The problem with karma or ‘what goes around, comes around” is it falls short of understanding people or being empathetic. It is situational at best. It is not something to live by or to trust in. It is random acts that we think is some force controlling everything and to be honest it doesn't always work.
The ‘golden rule’ is pretty simple, “Do to others whatever you would like them to do to you” (Matthew 7:12) and I think most people don’t even know that this comes from the bible. It is not karma, it is other-centeredness. It is putting yourself in someone else's shoes, evaluating your motives and asking yourself, “is how I am acting, is what I am saying, is what I am doing; things I would like done to me”
But in the moment, we often don’t think about others or how we liked being treated.
If you take a few minutes to look up an old interview with Bono, you will find one called ‘grace vs karma’. It is a good one! Here is a bit from it;
Interviewer: I think I am beginning to understand religion because I have started acting and thinking like a father. What do you make of that?
Bono: Yes, I think that's normal. It's a mind-blowing concept that the God who created the universe might be looking for company, a real relationship with people, but the thing that keeps me on my knees is the difference between Grace and Karma.
Interviewer: I haven't heard you talk about that.
Bono: I really believe we've moved out of the realm of Karma into one of Grace.
Interviewer: Well, that doesn't make it clearer for me.
Bono: You see, at the center of all religions is the idea of Karma. You know, what you put out comes back to you: an eye for an eye, a tooth for a tooth, or in physics—in physical laws—every action is met by an equal or an opposite one. It's clear to me that Karma is at the very heart of the universe. I'm absolutely sure of it. And yet, along comes this idea called Grace to upend all that "as you reap, so you will sow" stuff. Grace defies reason and logic. Love interrupts, if you like, the consequences of your actions, which in my case is very good news indeed, because I've done a lot of stupid stuff.
Interviewer: I'd be interested to hear that.
Bono: That's between me and God. But I'd be in big trouble if Karma was going to finally be my judge. I'd be in deep s$)@. It doesn't excuse my mistakes, but I'm holding out for Grace. I'm holding out that Jesus took my sins onto the Cross, because I know who I am, and I hope I don't have to depend on my own religiosity.

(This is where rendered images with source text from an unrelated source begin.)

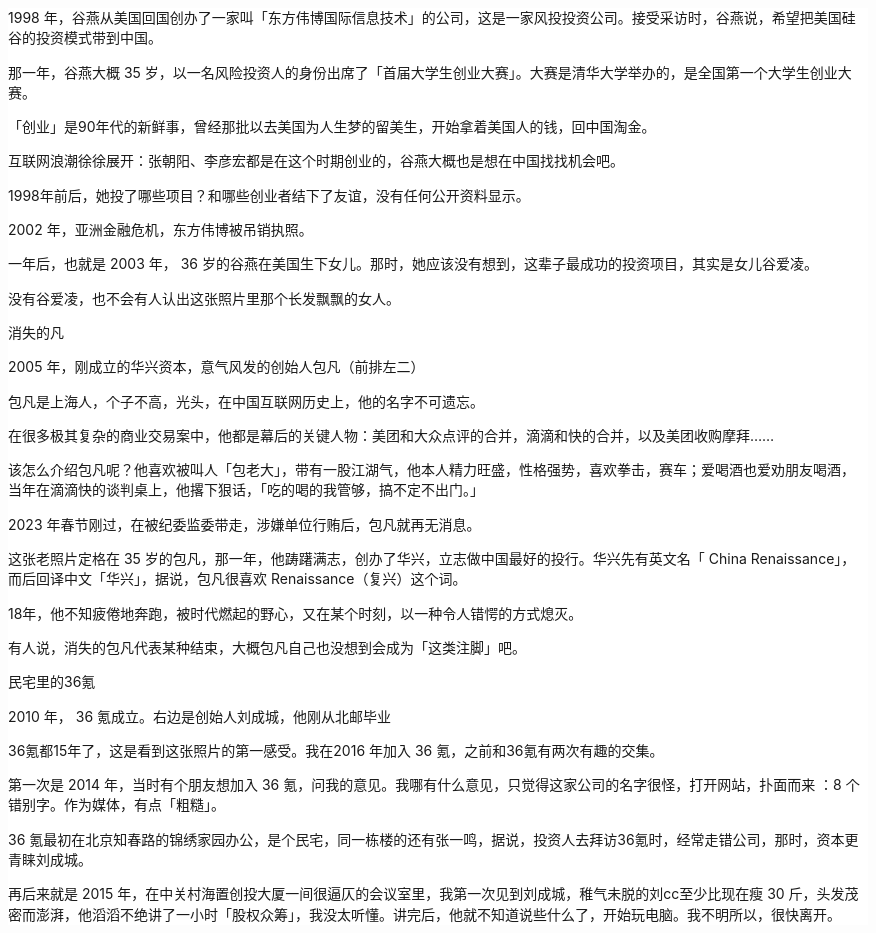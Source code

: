 1998 年，谷燕从美国回国创办了一家叫「东方伟博国际信息技术」的公司，这是一家风投投资公司。接受采访时，谷燕说，希望把美国硅谷的投资模式带到中国。

那一年，谷燕大概 35 岁，以一名风险投资人的身份出席了「首届大学生创业大赛」。大赛是清华大学举办的，是全国第一个大学生创业大赛。

「创业」是90年代的新鲜事，曾经那批以去美国为人生梦的留美生，开始拿着美国人的钱，回中国淘金。

互联网浪潮徐徐展开：张朝阳、李彦宏都是在这个时期创业的，谷燕大概也是想在中国找找机会吧。

1998年前后，她投了哪些项目？和哪些创业者结下了友谊，没有任何公开资料显示。


2002 年，亚洲金融危机，东方伟博被吊销执照。

一年后，也就是 2003 年， 36 岁的谷燕在美国生下女儿。那时，她应该没有想到，这辈子最成功的投资项目，其实是女儿谷爱凌。

没有谷爱凌，也不会有人认出这张照片里那个长发飘飘的女人。




消失的凡

2005 年，刚成立的华兴资本，意气风发的创始人包凡（前排左二）




包凡是上海人，个子不高，光头，在中国互联网历史上，他的名字不可遗忘。

在很多极其复杂的商业交易案中，他都是幕后的关键人物：美团和大众点评的合并，滴滴和快的合并，以及美团收购摩拜……

该怎么介绍包凡呢？他喜欢被叫人「包老大」，带有一股江湖气，他本人精力旺盛，性格强势，喜欢拳击，赛车；爱喝酒也爱劝朋友喝酒，当年在滴滴快的谈判桌上，他撂下狠话，「吃的喝的我管够，搞不定不出门。」

2023 年春节刚过，在被纪委监委带走，涉嫌单位行贿后，包凡就再无消息。

这张老照片定格在 35 岁的包凡，那一年，他踌躇满志，创办了华兴，立志做中国最好的投行。华兴先有英文名「 China Renaissance」，而后回译中文「华兴」，据说，包凡很喜欢 Renaissance（复兴）这个词。

18年，他不知疲倦地奔跑，被时代燃起的野心，又在某个时刻，以一种令人错愕的方式熄灭。

有人说，消失的包凡代表某种结束，大概包凡自己也没想到会成为「这类注脚」吧。







民宅里的36氪

2010 年， 36 氪成立。右边是创始人刘成城，他刚从北邮毕业




36氪都15年了，这是看到这张照片的第一感受。我在2016 年加入 36 氪，之前和36氪有两次有趣的交集。




第一次是 2014 年，当时有个朋友想加入 36 氪，问我的意见。我哪有什么意见，只觉得这家公司的名字很怪，打开网站，扑面而来 ：8 个错别字。作为媒体，有点「粗糙」。




36 氪最初在北京知春路的锦绣家园办公，是个民宅，同一栋楼的还有张一鸣，据说，投资人去拜访36氪时，经常走错公司，那时，资本更青睐刘成城。




再后来就是 2015 年，在中关村海置创投大厦一间很逼仄的会议室里，我第一次见到刘成城，稚气未脱的刘cc至少比现在瘦 30 斤，头发茂密而澎湃，他滔滔不绝讲了一小时「股权众筹」，我没太听懂。讲完后，他就不知道说些什么了，开始玩电脑。我不明所以，很快离开。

Interviewer: The Son of God who takes away the sins of the world. I wish I could believe in that.
Bono: But I love the idea of the Sacrificial Lamb. I love the idea that God says: Look, you cretins, there are certain results to the way we are, to selfishness, and there's a mortality as part of your very sinful nature, and, let's face it, you're not living a very good life, are you? There are consequences to actions. The point of the death of Christ is that Christ took on the sins of the world, so that what we put out did not come back to us, and that our sinful nature does not reap the obvious death. That's the point. It should keep us humbled… . It's not our own good works that get us through the gates of heaven.
What is grace for you? or would you rather karma?